Join For FreeCloud-native application development in AWS often requires complex, layered architecture with synchronous and asynchronous interactions between multiple components, e.g., API Gateway, Microservices, Serverless Functions, and system of record integration. Performance engineering requires analysis of the performance and resiliency of each component level and the interactions between these. While there is guidance available at the technical implementation of components, e.g., for AWS API Gateway, Lambda functions, etc., it still mandates understanding and applying end-to-end best practices for achieving the required performance requirements at the overall component architecture level. This article attempts to provide some fine-grained mechanisms to improve the performance of a complex cloud-native architecture flow curated from the on-ground experience and lessons learned from real projects deployed on production.
Problem Statement
The mission-critical applications often have stringent nonfunctional requirements for concurrency in the form of transactions per second (henceforth called “tps”). A proven mechanism to validate the concurrency requirement is to conduct performance testing.
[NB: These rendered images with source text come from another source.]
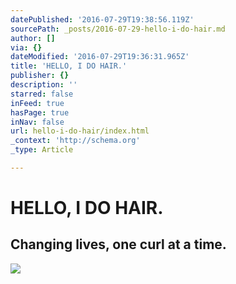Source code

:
 ```yaml
---
datePublished: '2016-07-29T19:38:56.119Z'
sourcePath: _posts/2016-07-29-hello-i-do-hair.md
author: []
via: {}
dateModified: '2016-07-29T19:36:31.965Z'
title: 'HELLO, I DO HAIR.'
publisher: {}
description: ''
starred: false
inFeed: true
hasPage: true
inNav: false
url: hello-i-do-hair/index.html
_context: 'http://schema.org'
_type: Article

---
```

# HELLO, I DO HAIR.

## Changing lives, one curl at a time.
![](https://the-grid-user-content.s3-us-west-2.amazonaws.com/bb055897-ef3f-403f-9cc0-8691d8801383.gif)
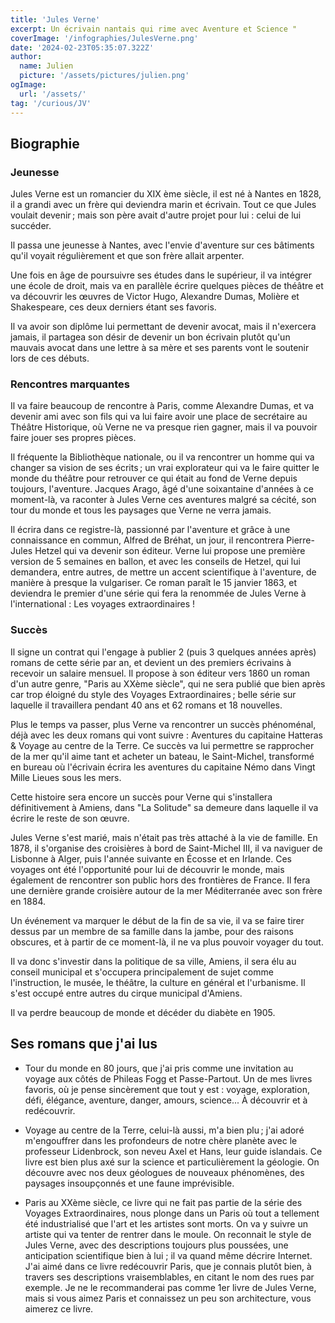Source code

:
 ```yaml
---
title: 'Jules Verne'
excerpt: Un écrivain nantais qui rime avec Aventure et Science "
coverImage: '/infographies/JulesVerne.png'
date: '2024-02-23T05:35:07.322Z'
author:
  name: Julien
  picture: '/assets/pictures/julien.png'
ogImage:
  url: '/assets/'
tag: '/curious/JV'
---
```



## Biographie

### Jeunesse

Jules Verne est un romancier du XIX ème siècle, il est né à Nantes en 1828, il a grandi avec un frère qui deviendra marin et écrivain. Tout ce que Jules voulait devenir ; mais son père avait d'autre projet pour lui : celui de lui succéder.

Il passa une jeunesse à Nantes, avec l'envie d'aventure sur ces bâtiments qu'il voyait régulièrement et que son frère allait arpenter.

Une fois en âge de poursuivre ses études dans le supérieur, il va intégrer une école de droit, mais va en parallèle écrire quelques pièces de théâtre et va découvrir les œuvres de Victor Hugo, Alexandre Dumas, Molière et Shakespeare, ces deux derniers étant ses favoris.

Il va avoir son diplôme lui permettant de devenir avocat, mais il n'exercera jamais, il partagea son désir de devenir un bon écrivain plutôt qu'un mauvais avocat dans une lettre à sa mère et ses parents vont le soutenir lors de ces débuts.

### Rencontres marquantes

Il va faire beaucoup de rencontre à Paris, comme Alexandre Dumas, et va devenir ami avec son fils qui va lui faire avoir une place de secrétaire au Théâtre Historique, où Verne ne va presque rien gagner, mais il va pouvoir faire jouer ses propres pièces.

Il fréquente la Bibliothèque nationale, ou il va rencontrer un homme qui va changer sa vision de ses écrits ; un vrai explorateur qui va le faire quitter le monde du théâtre pour retrouver ce qui était au fond de Verne depuis toujours, l'aventure. Jacques Arago, âgé d'une soixantaine d'années à ce moment-là, va raconter à Jules Verne ces aventures malgré sa cécité, son tour du monde et tous les paysages que Verne ne verra jamais.

Il écrira dans ce registre-là, passionné par l'aventure et grâce à une connaissance en commun, Alfred de Bréhat, un jour, il rencontrera Pierre-Jules Hetzel qui va devenir son éditeur. Verne lui propose une première version de 5 semaines en ballon, et avec les conseils de Hetzel, qui lui demandera, entre autres, de mettre un accent scientifique à l'aventure, de manière à presque la vulgariser. Ce roman paraît le 15 janvier 1863, et deviendra le premier d'une série qui fera la renommée de Jules Verne à l'international : Les voyages extraordinaires !

### Succès

Il signe un contrat qui l'engage à publier 2 (puis 3 quelques années après) romans de cette série par an, et devient un des premiers écrivains à recevoir un salaire mensuel. Il propose à son éditeur vers 1860 un roman d'un autre genre, "Paris au XXème siècle", qui ne sera publié que bien après car trop éloigné du style des Voyages Extraordinaires ; belle série sur laquelle il travaillera pendant 40 ans et 62 romans et 18 nouvelles.

Plus le temps va passer, plus Verne va rencontrer un succès phénoménal, déjà avec les deux romans qui vont suivre : Aventures du capitaine Hatteras & Voyage au centre de la Terre. Ce succès va lui permettre se rapprocher de la mer qu'il aime tant et acheter un bateau, le Saint-Michel, transformé en bureau où l'écrivain écrira les aventures du capitaine Némo dans Vingt Mille Lieues sous les mers.

Cette histoire sera encore un succès pour Verne qui s'installera définitivement à Amiens, dans "La Solitude" sa demeure dans laquelle il va écrire le reste de son œuvre.

Jules Verne s'est marié, mais n'était pas très attaché à la vie de famille. En 1878, il s'organise des croisières à bord de Saint-Michel III, il va naviguer de Lisbonne à Alger, puis l'année suivante en Écosse et en Irlande. Ces voyages ont été l'opportunité pour lui de découvrir le monde, mais également de rencontrer son public hors des frontières de France. Il fera une dernière grande croisière autour de la mer Méditerranée avec son frère en 1884.

Un événement va marquer le début de la fin de sa vie, il va se faire tirer dessus par un membre de sa famille dans la jambe, pour des raisons obscures, et à partir de ce moment-là, il ne va plus pouvoir voyager du tout.

Il va donc s'investir dans la politique de sa ville, Amiens, il sera élu au conseil municipal et s'occupera principalement de sujet comme l'instruction, le musée, le théâtre, la culture en général et l'urbanisme. Il s'est occupé entre autres du cirque municipal d'Amiens.

Il va perdre beaucoup de monde et décéder du diabète en 1905.

## Ses romans que j'ai lus

* Tour du monde en 80 jours, que j'ai pris comme une invitation au voyage aux côtés de Phileas Fogg et Passe-Partout. Un de mes livres favoris, où je pense sincèrement que tout y est : voyage, exploration, défi, élégance, aventure, danger, amours, science... À découvrir et à redécouvrir.

* Voyage au centre de la Terre, celui-là aussi, m'a bien plu ; j'ai adoré m'engouffrer dans les profondeurs de notre chère planète avec le professeur Lidenbrock, son neveu Axel et Hans, leur guide islandais. Ce livre est bien plus axé sur la science et particulièrement la géologie. On découvre avec nos deux géologues de nouveaux phénomènes, des paysages insoupçonnés et une faune imprévisible.

* Paris au XXème siècle, ce livre qui ne fait pas partie de la série des Voyages Extraordinaires, nous plonge dans un Paris où tout a tellement été industrialisé que l'art et les artistes sont morts. On va y suivre un artiste qui va tenter de rentrer dans le moule. On reconnait le style de Jules Verne, avec des descriptions toujours plus poussées, une anticipation scientifique bien à lui ; il va quand même décrire Internet. J'ai aimé dans ce livre redécouvrir Paris, que je connais plutôt bien, à travers ses descriptions vraisemblables, en citant le nom des rues par exemple. Je ne le recommanderai pas comme 1er livre de Jules Verne, mais si vous aimez Paris et connaissez un peu son architecture, vous aimerez ce livre.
Let’s look at the context of this article. The high-level cloud-native application architecture looks as follows:
During performance testing, it was observed that the application client started getting errors, and the rate limit was exceeded after reaching transactions per second (tps).
Let’s say we have a default configuration in AWS API G/W with a daily quota of requests per day, whereas the request volumetric requirement is 22 million requests per day.
Performance Tuning Guidance To Address the Problem
There can be multiple root causes for this failure, as follows:
- Rate limiting in API G/W
- The issue in the Lambda function
- Backend application issue
While there can be multiple hotspots in the example architecture mentioned in the above section as follows, in this article, a pragmatic list of guidance and best practices are discussed that were learned from on-ground real project experience.
- Lambda Concurrency vs Throughput
- Concurrency Estimation
- Scaling Limits in Serverless
- Concurrency Controls
- Reserved Concurrency
- Provisioned Concurrency
- Managing Backpressure
- API Gateway Throttling
- Pool and share database connections
Failover Strategy
At this point, the client can queue the request and resubmit the failed requests in a way that is rate-limiting.
Optimizing Lambda Function
Since we started getting the 429 error, the rate limit was exceeded after reaching 130 tps. To add to the mystery, the requests that did manage to get through were experiencing agonizingly high latency. The system's responsiveness had taken a nosedive, and stakeholders were growing frustrated.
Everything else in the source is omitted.